Your task is to copy the data exactly while leaving out every picture.

### Provided data

════════════════════

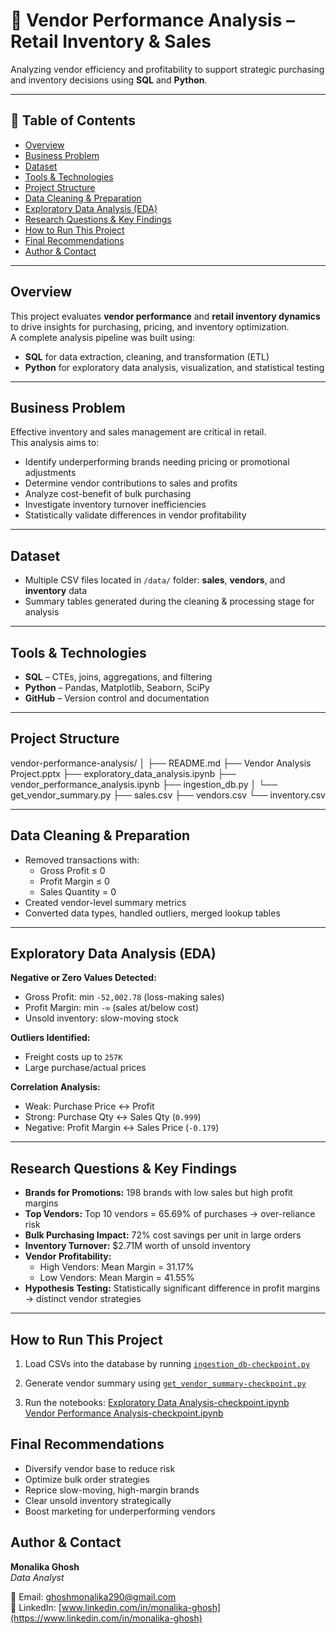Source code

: # 🧾 Vendor Performance Analysis – Retail Inventory & Sales

Analyzing vendor efficiency and profitability to support strategic purchasing and inventory decisions using **SQL** and **Python**.

---

## 📌 Table of Contents
- [Overview](#overview)  
- [Business Problem](#business-problem)  
- [Dataset](#dataset)  
- [Tools & Technologies](#tools--technologies)  
- [Project Structure](#project-structure)  
- [Data Cleaning & Preparation](#data-cleaning--preparation)  
- [Exploratory Data Analysis (EDA)](#exploratory-data-analysis-eda)  
- [Research Questions & Key Findings](#research-questions--key-findings)  
- [How to Run This Project](#how-to-run-this-project)  
- [Final Recommendations](#final-recommendations)  
- [Author & Contact](#author--contact)  

---

## Overview
This project evaluates **vendor performance** and **retail inventory dynamics** to drive insights for purchasing, pricing, and inventory optimization.  
A complete analysis pipeline was built using:
- **SQL** for data extraction, cleaning, and transformation (ETL)  
- **Python** for exploratory data analysis, visualization, and statistical testing  

---

## Business Problem
Effective inventory and sales management are critical in retail.  
This analysis aims to:
- Identify underperforming brands needing pricing or promotional adjustments  
- Determine vendor contributions to sales and profits  
- Analyze cost-benefit of bulk purchasing  
- Investigate inventory turnover inefficiencies  
- Statistically validate differences in vendor profitability  

---

## Dataset
- Multiple CSV files located in `/data/` folder: **sales**, **vendors**, and **inventory** data  
- Summary tables generated during the cleaning & processing stage for analysis  

---

## Tools & Technologies
- **SQL** – CTEs, joins, aggregations, and filtering  
- **Python** – Pandas, Matplotlib, Seaborn, SciPy  
- **GitHub** – Version control and documentation  

---

## Project Structure
vendor-performance-analysis/
│
├── README.md
├── Vendor Analysis Project.pptx
├── exploratory_data_analysis.ipynb
├── vendor_performance_analysis.ipynb
├── ingestion_db.py
│   └── get_vendor_summary.py
├── sales.csv
├── vendors.csv
└── inventory.csv


---

## Data Cleaning & Preparation
- Removed transactions with:
  - Gross Profit ≤ 0  
  - Profit Margin ≤ 0  
  - Sales Quantity = 0  
- Created vendor-level summary metrics  
- Converted data types, handled outliers, merged lookup tables  

---

## Exploratory Data Analysis (EDA)
**Negative or Zero Values Detected:**
- Gross Profit: min `-52,002.78` (loss-making sales)  
- Profit Margin: min `-∞` (sales at/below cost)  
- Unsold inventory: slow-moving stock  

**Outliers Identified:**
- Freight costs up to `257K`  
- Large purchase/actual prices  

**Correlation Analysis:**
- Weak: Purchase Price ↔ Profit  
- Strong: Purchase Qty ↔ Sales Qty (`0.999`)  
- Negative: Profit Margin ↔ Sales Price (`-0.179`)  

---

## Research Questions & Key Findings
- **Brands for Promotions:** 198 brands with low sales but high profit margins  
- **Top Vendors:** Top 10 vendors = 65.69% of purchases → over-reliance risk  
- **Bulk Purchasing Impact:** 72% cost savings per unit in large orders  
- **Inventory Turnover:** $2.71M worth of unsold inventory  
- **Vendor Profitability:**  
  - High Vendors: Mean Margin = 31.17%  
  - Low Vendors: Mean Margin = 41.55%  
- **Hypothesis Testing:** Statistically significant difference in profit margins → distinct vendor strategies  

---

## How to Run This Project
1. Load CSVs into the database by running [`ingestion_db-checkpoint.py`](./ingestion_db-checkpoint.py)

2. Generate vendor summary using [`get_vendor_summary-checkpoint.py`](./get_vendor_summary-checkpoint.py)

3. Run the notebooks:
   [Exploratory Data Analysis-checkpoint.ipynb](./Exploratory%20Data%20Analysis-checkpoint.ipynb)  
   [Vendor Performance Analysis-checkpoint.ipynb](./Vendor%20Performance%20Analysis-checkpoint.ipynb)



## Final Recommendations

- Diversify vendor base to reduce risk  
- Optimize bulk order strategies  
- Reprice slow-moving, high-margin brands  
- Clear unsold inventory strategically  
- Boost marketing for underperforming vendors

## Author & Contact

**Monalika Ghosh**  
*Data Analyst*  

📧 Email: [ghoshmonalika290@gmail.com](mailto:ghoshmonalika290@gmail.com)  
🔗 LinkedIn: [www.linkedin.com/in/monalika-ghosh](https://www.linkedin.com/in/monalika-ghosh)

════════════════════

### Expected output
Source code

: # 🧾 Vendor Performance Analysis – Retail Inventory & Sales

Analyzing vendor efficiency and profitability to support strategic purchasing and inventory decisions using **SQL** and **Python**.

---

## 📌 Table of Contents
- [Overview](#overview)  
- [Business Problem](#business-problem)  
- [Dataset](#dataset)  
- [Tools & Technologies](#tools--technologies)  
- [Project Structure](#project-structure)  
- [Data Cleaning & Preparation](#data-cleaning--preparation)  
- [Exploratory Data Analysis (EDA)](#exploratory-data-analysis-eda)  
- [Research Questions & Key Findings](#research-questions--key-findings)  
- [How to Run This Project](#how-to-run-this-project)  
- [Final Recommendations](#final-recommendations)  
- [Author & Contact](#author--contact)  

---

## Overview
This project evaluates **vendor performance** and **retail inventory dynamics** to drive insights for purchasing, pricing, and inventory optimization.  
A complete analysis pipeline was built using:
- **SQL** for data extraction, cleaning, and transformation (ETL)  
- **Python** for exploratory data analysis, visualization, and statistical testing  

---

## Business Problem
Effective inventory and sales management are critical in retail.  
This analysis aims to:
- Identify underperforming brands needing pricing or promotional adjustments  
- Determine vendor contributions to sales and profits  
- Analyze cost-benefit of bulk purchasing  
- Investigate inventory turnover inefficiencies  
- Statistically validate differences in vendor profitability  

---

## Dataset
- Multiple CSV files located in `/data/` folder: **sales**, **vendors**, and **inventory** data  
- Summary tables generated during the cleaning & processing stage for analysis  

---

## Tools & Technologies
- **SQL** – CTEs, joins, aggregations, and filtering  
- **Python** – Pandas, Matplotlib, Seaborn, SciPy  
- **GitHub** – Version control and documentation  

---

## Project Structure
vendor-performance-analysis/
│
├── README.md
├── Vendor Analysis Project.pptx
├── exploratory_data_analysis.ipynb
├── vendor_performance_analysis.ipynb
├── ingestion_db.py
│   └── get_vendor_summary.py
├── sales.csv
├── vendors.csv
└── inventory.csv


---

## Data Cleaning & Preparation
- Removed transactions with:
  - Gross Profit ≤ 0  
  - Profit Margin ≤ 0  
  - Sales Quantity = 0  
- Created vendor-level summary metrics  
- Converted data types, handled outliers, merged lookup tables  

---

## Exploratory Data Analysis (EDA)
**Negative or Zero Values Detected:**
- Gross Profit: min `-52,002.78` (loss-making sales)  
- Profit Margin: min `-∞` (sales at/below cost)  
- Unsold inventory: slow-moving stock  

**Outliers Identified:**
- Freight costs up to `257K`  
- Large purchase/actual prices  

**Correlation Analysis:**
- Weak: Purchase Price ↔ Profit  
- Strong: Purchase Qty ↔ Sales Qty (`0.999`)  
- Negative: Profit Margin ↔ Sales Price (`-0.179`)  

---

## Research Questions & Key Findings
- **Brands for Promotions:** 198 brands with low sales but high profit margins  
- **Top Vendors:** Top 10 vendors = 65.69% of purchases → over-reliance risk  
- **Bulk Purchasing Impact:** 72% cost savings per unit in large orders  
- **Inventory Turnover:** $2.71M worth of unsold inventory  
- **Vendor Profitability:**  
  - High Vendors: Mean Margin = 31.17%  
  - Low Vendors: Mean Margin = 41.55%  
- **Hypothesis Testing:** Statistically significant difference in profit margins → distinct vendor strategies  

---

## How to Run This Project
1. Load CSVs into the database by running [`ingestion_db-checkpoint.py`](./ingestion_db-checkpoint.py)

2. Generate vendor summary using [`get_vendor_summary-checkpoint.py`](./get_vendor_summary-checkpoint.py)

3. Run the notebooks:
   [Exploratory Data Analysis-checkpoint.ipynb](./Exploratory%20Data%20Analysis-checkpoint.ipynb)  
   [Vendor Performance Analysis-checkpoint.ipynb](./Vendor%20Performance%20Analysis-checkpoint.ipynb)



## Final Recommendations

- Diversify vendor base to reduce risk  
- Optimize bulk order strategies  
- Reprice slow-moving, high-margin brands  
- Clear unsold inventory strategically  
- Boost marketing for underperforming vendors

## Author & Contact

**Monalika Ghosh**  
*Data Analyst*  

📧 Email: [ghoshmonalika290@gmail.com](mailto:ghoshmonalika290@gmail.com)  
🔗 LinkedIn: [www.linkedin.com/in/monalika-ghosh](https://www.linkedin.com/in/monalika-ghosh)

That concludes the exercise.